1500 Years of Light from Death Row

In the picture for this post, you see our hero, Dale Ahlquist, between two great English writers - er - between actors portraying two great English writers. Even I - no lit'ry guy - know who they are. I hope you know too.

Today, as I peruse the amazing treasure-house of Dover Publications, in awe of its strong resonance with the works of G. K. Chesterton, I would like to tell you about a book not by Chesterton - but which is mentioned by Chesterton. GKC's Chaucer links not two great writers (like Dale in the picture!) but three - Alfred the Great, (849-899) the King of Wessex; Jeff (aka Geoffrey) Chaucer (ca. 1340-1400); and Anicius Manlius Severinus Boethius, executed for treason (?) in 524 A.D.

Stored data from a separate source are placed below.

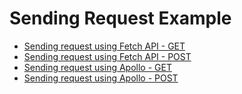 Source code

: # Sending Request Example

- [Sending request using Fetch API - GET](01-use-fetch-get.js)
- [Sending request using Fetch API - POST](02-use-fetch-post.js)
- [Sending request using Apollo - GET](03-use-apollo-get.js)
- [Sending request using Apollo - POST](04-use-apollo-post.js) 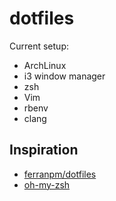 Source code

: # dotfiles

Current setup:

- ArchLinux
- i3 window manager
- zsh
- Vim
- rbenv
- clang

## Inspiration

- [ferranpm/dotfiles](http://github.com/ferranpm/dotfiles)
- [oh-my-zsh](http://github.com/robbyrussell/oh-my-zsh)
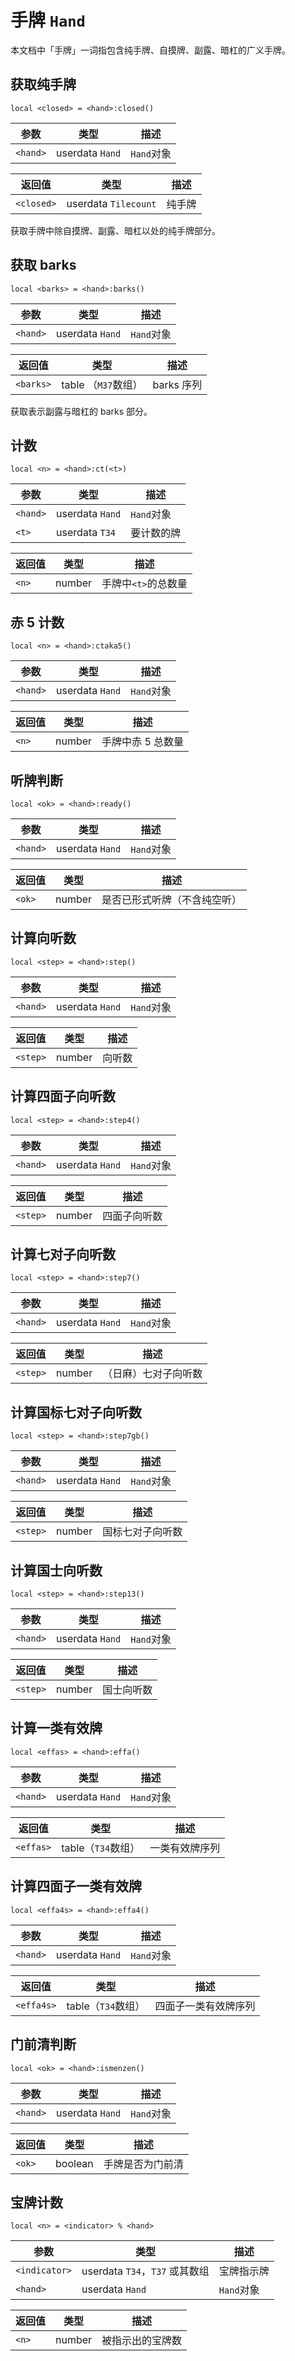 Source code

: # 手牌 `Hand`

本文档中「手牌」一词指包含纯手牌、自摸牌、副露、暗杠的广义手牌。

## 获取纯手牌

`local <closed> = <hand>:closed()`

参数 | 类型 | 描述
---- | ---- | ----
`<hand>` | userdata `Hand` | `Hand`对象

返回值 | 类型 | 描述
------ | ---- | ----
`<closed>` | userdata `Tilecount` | 纯手牌

获取手牌中除自摸牌、副露、暗杠以处的纯手牌部分。

## 获取 barks

`local <barks> = <hand>:barks()`

参数 | 类型 | 描述
---- | ---- | ----
`<hand>` | userdata `Hand` | `Hand`对象

返回值 | 类型 | 描述
------ | ---- | ----
`<barks>` | table （`M37`数组） | barks 序列

获取表示副露与暗杠的 barks 部分。

## 计数

`local <n> = <hand>:ct(<t>)`

参数 | 类型 | 描述
---- | ---- | ----
`<hand>` | userdata `Hand` | `Hand`对象
`<t>` | userdata `T34` | 要计数的牌

返回值 | 类型 | 描述
------ | ---- | ----
`<n>` | number | 手牌中`<t>`的总数量

## 赤 5 计数

`local <n> = <hand>:ctaka5()`

参数 | 类型 | 描述
---- | ---- | ----
`<hand>` | userdata `Hand` | `Hand`对象

返回值 | 类型 | 描述
------ | ---- | ----
`<n>` | number | 手牌中赤 5 总数量

## 听牌判断

`local <ok> = <hand>:ready()`

参数 | 类型 | 描述
---- | ---- | ----
`<hand>` | userdata `Hand` | `Hand`对象

返回值 | 类型 | 描述
------ | ---- | ----
`<ok>` | number | 是否已形式听牌（不含纯空听）

## 计算向听数

`local <step> = <hand>:step()`

参数 | 类型 | 描述
---- | ---- | ----
`<hand>` | userdata `Hand` | `Hand`对象

返回值 | 类型 | 描述
------ | ---- | ----
`<step>` | number | 向听数

## 计算四面子向听数

`local <step> = <hand>:step4()`

参数 | 类型 | 描述
---- | ---- | ----
`<hand>` | userdata `Hand` | `Hand`对象

返回值 | 类型 | 描述
------ | ---- | ----
`<step>` | number | 四面子向听数

## 计算七对子向听数

`local <step> = <hand>:step7()`

参数 | 类型 | 描述
---- | ---- | ----
`<hand>` | userdata `Hand` | `Hand`对象

返回值 | 类型 | 描述
------ | ---- | ----
`<step>` | number | （日麻）七对子向听数

## 计算国标七对子向听数

`local <step> = <hand>:step7gb()`

参数 | 类型 | 描述
---- | ---- | ----
`<hand>` | userdata `Hand` | `Hand`对象

返回值 | 类型 | 描述
------ | ---- | ----
`<step>` | number | 国标七对子向听数

## 计算国士向听数

`local <step> = <hand>:step13()`

参数 | 类型 | 描述
---- | ---- | ----
`<hand>` | userdata `Hand` | `Hand`对象

返回值 | 类型 | 描述
------ | ---- | ----
`<step>` | number | 国士向听数

## 计算一类有效牌

`local <effas> = <hand>:effa()`

参数 | 类型 | 描述
---- | ---- | ----
`<hand>` | userdata `Hand` | `Hand`对象

返回值 | 类型 | 描述
------ | ---- | ----
`<effas>` | table（`T34`数组） | 一类有效牌序列

## 计算四面子一类有效牌

`local <effa4s> = <hand>:effa4()`

参数 | 类型 | 描述
---- | ---- | ----
`<hand>` | userdata `Hand` | `Hand`对象

返回值 | 类型 | 描述
------ | ---- | ----
`<effa4s>` | table（`T34`数组） | 四面子一类有效牌序列

## 门前清判断

`local <ok> = <hand>:ismenzen()`

参数 | 类型 | 描述
---- | ---- | ----
`<hand>` | userdata `Hand` | `Hand`对象

返回值 | 类型 | 描述
------ | ---- | ----
`<ok>` | boolean | 手牌是否为门前清

## 宝牌计数

`local <n> = <indicator> % <hand>`

参数 | 类型 | 描述
---- | ---- | ----
`<indicator>` | userdata `T34`，`T37` 或其数组  | 宝牌指示牌
`<hand>` | userdata `Hand` | `Hand`对象

返回值 | 类型 | 描述
------ | ---- | ----
`<n>` | number | 被指示出的宝牌数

I mention the full name of the third author in order to avoid the confusion GKC fell into:
I wrote in these columns some reference to Alfred the Great translating Boethius. [See August 27, 1910 CW 28:588; July 26, 1927 CW 34:343, or October 19, 1935] When this was mentioned. in the hotel then my home, I naturally supposed it was an interest in Alfred the Great. I found everybody indifferent to that glory of Wessex and the world, but full of a most commendable cultural curiosity about Boethius. One four-square Yorkshire merchant faced me firmly and said, "Who was Boethius?" I told him the very little I know about that sage of the Dark Ages; how he made a digest of the old pagan philosophy for the use of Christians, and was a popular authority throughout the Middle Ages; how he was killed by Theodoric; see any encyclopaedia. A moment after, a lady shot up to me, shrill with congratulations, and cried, "Oh, Mr. Chesterton, I'm so glad you mentioned Boethius." I was bemused. I went out into the night. In the front of the hotel I found the porter - and the portent. For the porter also pronounced the name of Boethius, though he pronounced it in a curious way. Also, he went into fits of laughter. I then found that Boethius was the name of a horse, running in a race of enormous national importance. ... it is much more exciting that Alfred translated Boethius than that he did or did not burn cakes. For those who can appreciate a fight, when it is a fight for anything worth fighting for, the career of Alfred of Wessex is much more thrilling than a horse-race. Nor is it irrelevant, in the matter of the race between rival ideas in history. Alfred in translating Boethius had certainly picked a winner. It is all part of one very dramatic story, which stars with Boethius being murdered by a barbarian chief, and ends with Alfred being victorious over the barbarian chiefs. The relation between the Saxon king and the Roman philosopher stands for that relation between England and Europe, which was actually in some ways more intimate and international in the rude conditions of the Dark Ages than in the more refined conditions of the modern age.
[GKC ILN Feb 8, 1936; thanks to Frank Petta and my mother]
Yes, King Alfred the Great (the hero in GKC's "Ballad of the White Horse" - no pun intended!) did indeed translate Boethius.

But so did Chaucer.

If you want to read more about Boethius and his book, and how this relates to Chaucer, order CW18 from The American Chesterton Society.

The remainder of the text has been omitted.